╔══
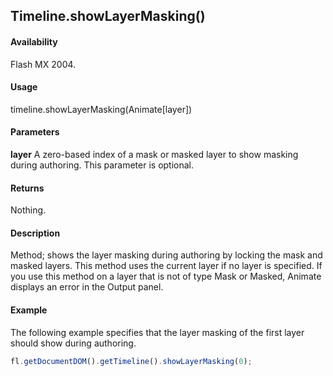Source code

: ## Timeline.showLayerMasking()

#### Availability

Flash MX 2004.

#### Usage

timeline.showLayerMasking(Animate[layer])

#### Parameters

**layer** A zero-based index of a mask or masked layer to show masking during authoring. This parameter is optional.

#### Returns

Nothing.

#### Description

Method; shows the layer masking during authoring by locking the mask and masked layers. This method uses the current layer if no layer is specified. If you use this method on a layer that is not of type Mask or Masked, Animate displays an error in the Output panel.

#### Example

The following example specifies that the layer masking of the first layer should show during authoring.
```javascript
fl.getDocumentDOM().getTimeline().showLayerMasking(0);
```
╚══
**What you will do:** Only one span of lines is wanted: the line with "#### Example" and every line after it to the end of the entries, output exactly.

**Answer section:**
#### Example

The following example specifies that the layer masking of the first layer should show during authoring.
```javascript
fl.getDocumentDOM().getTimeline().showLayerMasking(0);
```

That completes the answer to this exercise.